Reports of the trip to Jordan - Spring 2011









A land of Contrasts……
         Amman. What a city, traffic jams, noise, hilarious traffic cop, brilliant driving by Mahmoud and later, Wadi Rum, occasional dusty vehicle, grumpy camels, Bedouins in the middle of nowhere offering their email address, awe-inspiring scenery, Mahmoud now upgraded to brilliant mechanic, and on…
Loads of castles, but the last one was a bit different; a bathhouse in the middle of the desert (good idea really) and with naked nymphs on the ceiling. Hadrian has put it about a bit and what a joy to be able to bring to life those Latin and Greek lessons of many years ago, and on……
Military visible and our very own tourist policeman, Mohammed. He spotted wanderers quickly and saved many from certain death crossing roads…but so discreet. French bombers flying over Libya, riots in many Middle East countries  …a little edginess, but the average Jordanian seemed pretty relaxed, provided you handed over one dinar for your post cards, and on…
        Suddenly, from nowhere, the Jordanian Ministress for Tourism appears on our bus  (well done Jane), but she did not look as if she had tried the loos in Jerash.  “Anon” had a go about litter…quite right.

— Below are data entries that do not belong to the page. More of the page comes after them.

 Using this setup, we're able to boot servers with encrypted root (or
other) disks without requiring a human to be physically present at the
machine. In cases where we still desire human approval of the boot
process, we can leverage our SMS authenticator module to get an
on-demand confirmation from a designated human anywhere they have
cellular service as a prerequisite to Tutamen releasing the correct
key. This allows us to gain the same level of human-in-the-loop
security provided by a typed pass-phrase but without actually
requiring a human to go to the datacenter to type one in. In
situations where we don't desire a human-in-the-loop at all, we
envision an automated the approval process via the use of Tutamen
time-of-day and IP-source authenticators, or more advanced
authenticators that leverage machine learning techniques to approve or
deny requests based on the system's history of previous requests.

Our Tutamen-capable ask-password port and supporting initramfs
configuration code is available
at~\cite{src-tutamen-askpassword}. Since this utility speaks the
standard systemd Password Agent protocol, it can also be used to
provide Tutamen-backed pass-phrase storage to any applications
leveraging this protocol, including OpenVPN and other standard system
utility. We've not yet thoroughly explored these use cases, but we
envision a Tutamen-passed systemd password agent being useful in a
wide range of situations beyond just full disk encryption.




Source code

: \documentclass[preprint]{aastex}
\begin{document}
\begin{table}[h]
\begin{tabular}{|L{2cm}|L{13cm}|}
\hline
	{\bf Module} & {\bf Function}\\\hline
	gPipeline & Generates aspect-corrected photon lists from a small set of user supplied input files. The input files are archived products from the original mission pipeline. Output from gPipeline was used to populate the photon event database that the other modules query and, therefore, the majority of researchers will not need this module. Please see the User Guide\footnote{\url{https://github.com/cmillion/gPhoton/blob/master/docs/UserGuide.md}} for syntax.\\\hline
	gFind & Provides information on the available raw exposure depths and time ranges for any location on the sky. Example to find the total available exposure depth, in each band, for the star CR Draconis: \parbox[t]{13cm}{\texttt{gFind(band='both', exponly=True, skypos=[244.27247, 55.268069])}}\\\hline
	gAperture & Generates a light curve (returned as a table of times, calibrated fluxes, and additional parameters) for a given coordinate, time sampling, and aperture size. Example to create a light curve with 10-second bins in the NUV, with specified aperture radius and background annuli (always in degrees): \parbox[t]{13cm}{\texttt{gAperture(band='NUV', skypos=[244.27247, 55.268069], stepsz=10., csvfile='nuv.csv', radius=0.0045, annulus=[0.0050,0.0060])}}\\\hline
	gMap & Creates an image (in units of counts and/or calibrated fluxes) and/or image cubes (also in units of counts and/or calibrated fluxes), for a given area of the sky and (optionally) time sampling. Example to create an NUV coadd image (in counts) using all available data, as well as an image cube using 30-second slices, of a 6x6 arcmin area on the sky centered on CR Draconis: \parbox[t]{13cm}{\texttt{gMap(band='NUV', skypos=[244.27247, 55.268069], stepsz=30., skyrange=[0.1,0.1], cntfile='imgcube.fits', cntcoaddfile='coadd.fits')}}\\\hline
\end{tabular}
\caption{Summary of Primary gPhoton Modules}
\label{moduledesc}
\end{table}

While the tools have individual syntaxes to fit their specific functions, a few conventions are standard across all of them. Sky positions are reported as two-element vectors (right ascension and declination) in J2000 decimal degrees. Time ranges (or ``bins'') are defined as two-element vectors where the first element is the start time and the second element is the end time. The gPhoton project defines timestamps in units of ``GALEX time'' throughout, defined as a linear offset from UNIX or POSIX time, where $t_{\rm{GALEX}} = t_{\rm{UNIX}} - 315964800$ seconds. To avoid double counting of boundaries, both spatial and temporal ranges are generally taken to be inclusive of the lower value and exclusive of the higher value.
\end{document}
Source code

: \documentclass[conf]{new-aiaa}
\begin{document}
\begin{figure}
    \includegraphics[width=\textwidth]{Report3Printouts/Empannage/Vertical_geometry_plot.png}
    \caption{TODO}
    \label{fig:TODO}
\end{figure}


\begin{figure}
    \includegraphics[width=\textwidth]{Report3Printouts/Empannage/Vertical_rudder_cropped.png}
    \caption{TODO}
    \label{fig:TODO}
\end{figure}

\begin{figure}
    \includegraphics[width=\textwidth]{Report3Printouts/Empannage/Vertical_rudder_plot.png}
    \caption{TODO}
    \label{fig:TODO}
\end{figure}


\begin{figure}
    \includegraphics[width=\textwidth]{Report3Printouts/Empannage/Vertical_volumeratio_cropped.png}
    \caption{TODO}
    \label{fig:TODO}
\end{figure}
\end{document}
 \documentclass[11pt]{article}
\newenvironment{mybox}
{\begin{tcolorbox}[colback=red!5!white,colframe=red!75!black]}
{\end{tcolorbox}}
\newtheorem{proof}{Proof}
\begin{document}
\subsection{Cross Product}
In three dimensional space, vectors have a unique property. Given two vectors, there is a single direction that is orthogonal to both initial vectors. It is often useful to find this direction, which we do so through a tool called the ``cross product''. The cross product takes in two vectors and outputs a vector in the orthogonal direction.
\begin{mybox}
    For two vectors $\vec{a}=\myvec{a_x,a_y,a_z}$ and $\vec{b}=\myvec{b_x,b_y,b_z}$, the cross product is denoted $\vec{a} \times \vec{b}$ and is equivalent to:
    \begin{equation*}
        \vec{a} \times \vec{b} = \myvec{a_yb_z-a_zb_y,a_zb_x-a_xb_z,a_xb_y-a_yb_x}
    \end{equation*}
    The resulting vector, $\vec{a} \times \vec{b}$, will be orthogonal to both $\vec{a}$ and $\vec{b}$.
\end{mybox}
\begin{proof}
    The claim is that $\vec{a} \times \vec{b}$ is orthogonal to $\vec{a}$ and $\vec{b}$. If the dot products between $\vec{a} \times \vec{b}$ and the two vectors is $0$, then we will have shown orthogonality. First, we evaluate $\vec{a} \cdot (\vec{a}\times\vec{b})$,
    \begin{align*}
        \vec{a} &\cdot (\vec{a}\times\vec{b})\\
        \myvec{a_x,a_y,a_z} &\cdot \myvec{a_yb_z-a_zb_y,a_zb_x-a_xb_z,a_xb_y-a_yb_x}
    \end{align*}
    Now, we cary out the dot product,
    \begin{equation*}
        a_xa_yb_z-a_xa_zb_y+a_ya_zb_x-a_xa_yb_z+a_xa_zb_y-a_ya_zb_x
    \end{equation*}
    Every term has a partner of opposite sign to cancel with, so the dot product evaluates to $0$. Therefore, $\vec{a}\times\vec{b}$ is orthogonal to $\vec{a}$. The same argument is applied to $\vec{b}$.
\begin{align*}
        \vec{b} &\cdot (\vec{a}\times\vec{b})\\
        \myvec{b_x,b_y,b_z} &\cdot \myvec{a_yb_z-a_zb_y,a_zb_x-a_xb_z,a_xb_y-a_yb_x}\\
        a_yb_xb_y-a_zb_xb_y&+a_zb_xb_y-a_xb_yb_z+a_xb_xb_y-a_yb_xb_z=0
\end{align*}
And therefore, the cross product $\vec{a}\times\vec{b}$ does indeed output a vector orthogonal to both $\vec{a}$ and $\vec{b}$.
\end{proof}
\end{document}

The large army of litterpickers at Petra (mostly seated) clearly need some redeployment!
        Nearly 250 words already and have not touched luxury hotels, pink sand, buffet suppers, Maximus Cardo, falling over, amphitheatres, bagpipes, Madaba Mosaic, Mt Nebo, Siq El Barid, Dead Sea, Black Mud and on and on…seven wonderful days with Zaid; never miss the chance to go to Jordan.
Mike Lewis
















On returning home from our magical visit to Jordan, we bring with us impressions of an extremely interesting country. For a start, the variations in climate are amazing.  The Mediterranean climate in the north with its olive groves and vineyards, and the tropical area around the Dead Sea, where bananas grow and bougainvilleas bloom, provide a startling contrast to the desert region in the south where, at Wadi Rum, the rocky sandstone mountains sculpted by the wind rise vertically from a sea of sand.
The archaeological sites we visited were truly memorable. Petra was the most unique and extraordinary. Created by the Nabataean Arabs from the 6th century BC, it is approached through a narrow cleft between towering cliffs until, reaching the end, we found in front of us an incredible two story façade sculpted out of the rock itself.   Known as the Treasury this was the tomb of the Nabataean kings. Other tombs had also been created in the cliffs.
Jerash was originally a Greek city developed by the Romans with temples, arches, a colonnaded circular forum and Cardo Maximus or main street. At the Roman theatre four Jordanians with bagpipes and drums entertained us playing the Sky Boat Song, an unforgetable experience!  Two impressive castles in commanding positions on hilltops built at Ajlun by Arabs and at Kerak by Crusaders reflect the history of this region.
We will also remember the friendliness, kindness and helpfulness of the Jordanian people, particularly those who escorted us on this wonderful adventure.
Loveday Gee

The Hashemite Kingdom of Jordan is a lovely country to visit with friendly and welcoming people. This is the opinion of 42 intrepid travellers from Brecon NADFAS who have just returned from visiting this  wonderful country.
We were accompanied in Jordan by Zaid, our knowledgeable and friendly Jordanian guide. Our safety was assured by Mohammed - the tourist policeman who was always there to lend a helping hand and our very competent  driver Mahmoud, whose driving was impeccable, and when the coach broke down just set forth and repaired it on the spot.
Among the many places visited were Jerash - probably the best preserved Roman City in the world, the mosaics of  Madaba,  Mount Nebo from where Moses viewed the Promised Land, and from where we saw our first sight of the Dead Sea and the Jordan Valley.
The ancient city of Petra was, for many, the highlight of the tour. The first sight of the Treasury is something we will never forget as it appeared in sunshine at the end of the Siq. Some made the trek up 900 steps to the magnificent Monastery, whilst others opted for a camel ride!
Little Petra, in complete contrast, was very serene and without the crowds of Petra, preferred by some.  
After viewing the Seven Pillars of Wisdom, a jeep ride was taken into Wadi Rum, and an ideal end to the holiday was a float in the Dead Sea which lies 400 metres below Sea Level.
Christina Gale
JORDAN! Oh JORDAN! What treasures you hold,
Amman to Petra, your pillars stand bold,
In Jerash, we saw, to our great delight,
Fine ruins, and fountains, historical site.
The bagpipes were playing in small theatre there,
We listened in rapture in cool evening air.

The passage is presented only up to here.